* Task objective *
One number is the whole answer: how many lines of the material hold "plTitle".

* Information shown *
--------

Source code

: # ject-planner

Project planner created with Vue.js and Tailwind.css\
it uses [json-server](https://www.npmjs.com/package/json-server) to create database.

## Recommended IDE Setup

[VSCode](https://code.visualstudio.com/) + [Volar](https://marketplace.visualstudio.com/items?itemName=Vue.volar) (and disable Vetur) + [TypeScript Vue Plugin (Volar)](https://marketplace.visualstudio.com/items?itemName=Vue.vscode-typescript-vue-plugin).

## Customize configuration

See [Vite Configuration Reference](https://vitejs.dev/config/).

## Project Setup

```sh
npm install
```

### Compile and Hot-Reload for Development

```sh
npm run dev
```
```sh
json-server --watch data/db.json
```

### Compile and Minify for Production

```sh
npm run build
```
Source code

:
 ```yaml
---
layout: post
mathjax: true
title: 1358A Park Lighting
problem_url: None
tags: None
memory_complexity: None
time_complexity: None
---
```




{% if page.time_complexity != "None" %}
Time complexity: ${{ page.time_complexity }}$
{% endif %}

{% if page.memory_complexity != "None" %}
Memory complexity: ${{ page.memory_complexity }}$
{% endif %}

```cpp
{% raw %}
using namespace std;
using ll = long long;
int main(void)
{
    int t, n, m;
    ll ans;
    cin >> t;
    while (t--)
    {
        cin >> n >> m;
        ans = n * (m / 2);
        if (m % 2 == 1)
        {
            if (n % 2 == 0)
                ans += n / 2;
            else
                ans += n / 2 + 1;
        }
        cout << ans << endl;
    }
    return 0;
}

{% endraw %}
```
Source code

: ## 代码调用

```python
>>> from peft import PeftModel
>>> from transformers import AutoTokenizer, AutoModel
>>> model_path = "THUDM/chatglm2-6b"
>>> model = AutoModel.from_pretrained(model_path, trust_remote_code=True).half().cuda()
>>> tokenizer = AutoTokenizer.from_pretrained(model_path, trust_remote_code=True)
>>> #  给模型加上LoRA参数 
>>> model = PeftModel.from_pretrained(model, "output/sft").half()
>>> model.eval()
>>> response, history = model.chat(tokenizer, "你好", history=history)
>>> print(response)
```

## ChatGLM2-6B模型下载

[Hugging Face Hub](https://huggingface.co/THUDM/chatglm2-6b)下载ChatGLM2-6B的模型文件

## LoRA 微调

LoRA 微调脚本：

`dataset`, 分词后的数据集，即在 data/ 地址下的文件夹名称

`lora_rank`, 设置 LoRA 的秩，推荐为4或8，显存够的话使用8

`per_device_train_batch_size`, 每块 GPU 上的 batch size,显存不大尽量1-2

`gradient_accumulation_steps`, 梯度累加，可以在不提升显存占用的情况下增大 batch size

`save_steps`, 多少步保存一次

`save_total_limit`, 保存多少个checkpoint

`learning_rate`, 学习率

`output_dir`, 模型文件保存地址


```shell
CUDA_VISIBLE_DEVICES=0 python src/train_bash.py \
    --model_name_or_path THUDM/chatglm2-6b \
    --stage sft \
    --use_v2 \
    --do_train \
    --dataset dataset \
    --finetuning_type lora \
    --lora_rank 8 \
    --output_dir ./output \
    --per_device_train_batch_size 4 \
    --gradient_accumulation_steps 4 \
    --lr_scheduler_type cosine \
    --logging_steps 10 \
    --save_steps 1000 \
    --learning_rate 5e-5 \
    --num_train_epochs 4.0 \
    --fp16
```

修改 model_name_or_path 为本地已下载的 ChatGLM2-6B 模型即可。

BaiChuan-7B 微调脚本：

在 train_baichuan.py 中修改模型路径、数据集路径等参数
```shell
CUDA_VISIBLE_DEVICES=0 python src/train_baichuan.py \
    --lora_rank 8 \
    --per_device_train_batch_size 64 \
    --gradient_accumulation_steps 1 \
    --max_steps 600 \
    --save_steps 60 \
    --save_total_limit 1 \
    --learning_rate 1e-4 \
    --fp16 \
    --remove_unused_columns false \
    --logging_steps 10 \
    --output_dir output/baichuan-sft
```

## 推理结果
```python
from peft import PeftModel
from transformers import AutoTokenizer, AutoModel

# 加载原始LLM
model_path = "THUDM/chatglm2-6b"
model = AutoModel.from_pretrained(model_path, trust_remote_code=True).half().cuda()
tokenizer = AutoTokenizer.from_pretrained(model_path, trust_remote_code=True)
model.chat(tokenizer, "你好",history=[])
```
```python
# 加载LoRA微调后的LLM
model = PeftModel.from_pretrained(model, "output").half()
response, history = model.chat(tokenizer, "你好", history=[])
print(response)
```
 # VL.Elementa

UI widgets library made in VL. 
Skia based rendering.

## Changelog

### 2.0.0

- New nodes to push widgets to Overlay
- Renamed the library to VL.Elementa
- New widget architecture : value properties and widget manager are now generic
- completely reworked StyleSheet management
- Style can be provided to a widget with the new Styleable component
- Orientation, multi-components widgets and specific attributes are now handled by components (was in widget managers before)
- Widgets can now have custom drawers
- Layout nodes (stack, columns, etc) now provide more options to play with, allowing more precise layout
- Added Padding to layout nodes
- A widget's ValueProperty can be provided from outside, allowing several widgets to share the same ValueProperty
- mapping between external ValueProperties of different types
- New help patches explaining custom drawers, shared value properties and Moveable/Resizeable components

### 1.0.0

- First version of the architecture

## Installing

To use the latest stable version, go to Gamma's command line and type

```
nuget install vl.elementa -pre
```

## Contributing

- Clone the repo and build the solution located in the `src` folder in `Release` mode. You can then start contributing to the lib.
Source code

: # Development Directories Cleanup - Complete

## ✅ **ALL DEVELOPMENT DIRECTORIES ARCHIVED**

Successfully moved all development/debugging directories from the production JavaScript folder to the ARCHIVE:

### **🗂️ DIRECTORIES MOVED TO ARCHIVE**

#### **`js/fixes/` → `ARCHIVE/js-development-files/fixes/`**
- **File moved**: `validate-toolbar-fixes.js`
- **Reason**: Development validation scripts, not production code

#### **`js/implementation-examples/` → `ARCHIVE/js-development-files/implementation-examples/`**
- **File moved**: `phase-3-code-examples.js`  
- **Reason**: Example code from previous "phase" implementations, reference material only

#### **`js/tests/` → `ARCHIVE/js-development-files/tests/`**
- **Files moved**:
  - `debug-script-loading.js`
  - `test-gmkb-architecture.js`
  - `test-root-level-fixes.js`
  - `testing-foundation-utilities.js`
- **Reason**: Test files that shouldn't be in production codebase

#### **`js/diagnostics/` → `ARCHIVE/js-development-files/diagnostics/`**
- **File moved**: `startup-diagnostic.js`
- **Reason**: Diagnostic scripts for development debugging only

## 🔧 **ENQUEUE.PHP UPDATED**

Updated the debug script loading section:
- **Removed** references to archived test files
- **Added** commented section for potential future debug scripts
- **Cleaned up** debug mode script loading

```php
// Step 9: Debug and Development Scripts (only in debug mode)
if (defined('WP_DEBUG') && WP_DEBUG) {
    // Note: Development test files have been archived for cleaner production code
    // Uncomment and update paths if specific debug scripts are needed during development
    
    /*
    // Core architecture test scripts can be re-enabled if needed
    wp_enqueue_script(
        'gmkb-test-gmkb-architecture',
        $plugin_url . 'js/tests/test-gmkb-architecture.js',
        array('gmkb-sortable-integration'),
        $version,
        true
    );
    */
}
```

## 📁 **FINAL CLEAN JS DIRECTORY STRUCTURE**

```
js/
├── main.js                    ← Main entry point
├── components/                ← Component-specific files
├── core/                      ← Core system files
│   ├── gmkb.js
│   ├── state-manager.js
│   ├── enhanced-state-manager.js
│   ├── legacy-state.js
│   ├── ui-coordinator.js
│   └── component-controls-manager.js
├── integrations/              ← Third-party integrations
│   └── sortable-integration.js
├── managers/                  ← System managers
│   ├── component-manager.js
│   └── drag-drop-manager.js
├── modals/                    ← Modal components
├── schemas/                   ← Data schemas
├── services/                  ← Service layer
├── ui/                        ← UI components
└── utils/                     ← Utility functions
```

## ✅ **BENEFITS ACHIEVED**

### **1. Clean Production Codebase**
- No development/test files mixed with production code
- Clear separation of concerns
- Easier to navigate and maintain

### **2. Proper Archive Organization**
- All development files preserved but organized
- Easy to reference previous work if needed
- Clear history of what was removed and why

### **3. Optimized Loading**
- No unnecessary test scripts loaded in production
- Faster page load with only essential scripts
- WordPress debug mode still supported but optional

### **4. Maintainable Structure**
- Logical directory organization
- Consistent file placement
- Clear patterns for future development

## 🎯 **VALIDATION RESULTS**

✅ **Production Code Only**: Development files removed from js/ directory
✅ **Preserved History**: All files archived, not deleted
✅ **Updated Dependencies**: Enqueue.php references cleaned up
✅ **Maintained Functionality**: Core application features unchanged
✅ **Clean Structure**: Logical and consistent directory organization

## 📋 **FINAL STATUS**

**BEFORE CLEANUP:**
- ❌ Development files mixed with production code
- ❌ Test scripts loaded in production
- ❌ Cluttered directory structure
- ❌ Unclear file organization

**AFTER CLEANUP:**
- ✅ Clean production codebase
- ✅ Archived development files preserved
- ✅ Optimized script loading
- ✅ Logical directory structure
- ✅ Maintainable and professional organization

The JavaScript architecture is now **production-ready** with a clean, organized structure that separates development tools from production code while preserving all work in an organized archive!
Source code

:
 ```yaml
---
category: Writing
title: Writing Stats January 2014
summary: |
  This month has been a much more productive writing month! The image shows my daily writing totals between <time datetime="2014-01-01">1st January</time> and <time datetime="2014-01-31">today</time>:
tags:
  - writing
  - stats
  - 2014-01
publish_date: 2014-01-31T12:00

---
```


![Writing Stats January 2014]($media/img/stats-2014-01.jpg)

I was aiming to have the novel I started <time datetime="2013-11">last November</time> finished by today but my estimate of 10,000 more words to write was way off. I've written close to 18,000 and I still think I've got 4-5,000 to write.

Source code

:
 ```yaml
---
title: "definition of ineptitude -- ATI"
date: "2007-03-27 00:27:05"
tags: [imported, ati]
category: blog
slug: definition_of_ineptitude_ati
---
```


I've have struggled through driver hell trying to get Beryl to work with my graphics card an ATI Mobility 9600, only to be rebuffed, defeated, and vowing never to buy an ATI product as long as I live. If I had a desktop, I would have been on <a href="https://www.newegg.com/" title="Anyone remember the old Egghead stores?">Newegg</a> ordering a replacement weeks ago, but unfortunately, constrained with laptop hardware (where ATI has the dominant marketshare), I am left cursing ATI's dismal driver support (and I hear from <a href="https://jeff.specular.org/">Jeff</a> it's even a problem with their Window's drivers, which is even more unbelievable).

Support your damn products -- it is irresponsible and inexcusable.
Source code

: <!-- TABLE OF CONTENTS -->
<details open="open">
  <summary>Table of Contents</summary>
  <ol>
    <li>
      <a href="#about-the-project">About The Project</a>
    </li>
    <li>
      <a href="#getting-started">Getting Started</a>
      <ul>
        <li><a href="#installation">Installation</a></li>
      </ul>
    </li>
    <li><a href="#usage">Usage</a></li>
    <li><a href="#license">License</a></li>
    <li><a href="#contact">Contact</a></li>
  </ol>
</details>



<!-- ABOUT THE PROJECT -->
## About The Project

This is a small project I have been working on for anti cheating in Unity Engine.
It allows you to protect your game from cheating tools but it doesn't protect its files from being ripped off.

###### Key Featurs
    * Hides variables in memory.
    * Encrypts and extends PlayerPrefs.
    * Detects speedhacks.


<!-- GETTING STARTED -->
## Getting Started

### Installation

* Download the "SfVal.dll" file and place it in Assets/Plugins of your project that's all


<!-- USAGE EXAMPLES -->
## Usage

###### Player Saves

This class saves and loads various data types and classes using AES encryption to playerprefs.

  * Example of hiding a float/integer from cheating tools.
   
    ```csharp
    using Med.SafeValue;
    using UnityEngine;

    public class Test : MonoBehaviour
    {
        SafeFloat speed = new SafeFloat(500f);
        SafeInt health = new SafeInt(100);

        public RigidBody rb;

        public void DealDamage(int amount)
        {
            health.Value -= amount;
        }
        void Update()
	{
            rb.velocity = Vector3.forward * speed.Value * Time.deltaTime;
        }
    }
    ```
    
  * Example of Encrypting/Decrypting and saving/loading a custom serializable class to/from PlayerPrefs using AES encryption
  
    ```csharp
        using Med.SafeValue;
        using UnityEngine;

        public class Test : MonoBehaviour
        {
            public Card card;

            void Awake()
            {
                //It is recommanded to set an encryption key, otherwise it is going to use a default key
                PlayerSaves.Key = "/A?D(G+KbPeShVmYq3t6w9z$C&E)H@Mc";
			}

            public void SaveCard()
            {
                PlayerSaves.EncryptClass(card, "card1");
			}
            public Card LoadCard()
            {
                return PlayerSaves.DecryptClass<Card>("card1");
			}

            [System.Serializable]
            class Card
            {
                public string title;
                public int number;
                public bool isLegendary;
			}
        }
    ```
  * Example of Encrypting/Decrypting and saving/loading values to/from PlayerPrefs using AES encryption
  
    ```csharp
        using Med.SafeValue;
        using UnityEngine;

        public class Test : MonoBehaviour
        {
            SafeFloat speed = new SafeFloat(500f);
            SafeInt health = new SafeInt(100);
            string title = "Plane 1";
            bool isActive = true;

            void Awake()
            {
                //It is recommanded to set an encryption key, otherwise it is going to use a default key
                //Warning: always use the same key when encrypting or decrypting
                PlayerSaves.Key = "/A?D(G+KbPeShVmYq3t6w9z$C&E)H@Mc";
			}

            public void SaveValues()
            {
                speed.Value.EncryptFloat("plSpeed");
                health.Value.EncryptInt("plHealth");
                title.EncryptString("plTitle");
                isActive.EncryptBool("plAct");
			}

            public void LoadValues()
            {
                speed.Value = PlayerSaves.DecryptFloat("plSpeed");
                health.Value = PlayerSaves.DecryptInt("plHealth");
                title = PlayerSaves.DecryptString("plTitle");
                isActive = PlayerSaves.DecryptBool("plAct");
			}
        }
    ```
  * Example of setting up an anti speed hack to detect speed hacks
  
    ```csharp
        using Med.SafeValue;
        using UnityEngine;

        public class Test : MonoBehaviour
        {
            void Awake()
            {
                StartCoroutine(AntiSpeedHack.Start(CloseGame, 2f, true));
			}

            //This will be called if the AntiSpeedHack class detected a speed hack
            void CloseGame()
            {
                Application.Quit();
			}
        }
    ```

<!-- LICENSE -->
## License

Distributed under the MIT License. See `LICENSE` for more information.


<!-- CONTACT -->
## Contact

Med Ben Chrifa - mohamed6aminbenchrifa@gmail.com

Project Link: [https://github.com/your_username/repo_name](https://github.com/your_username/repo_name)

--------

* Answer *
2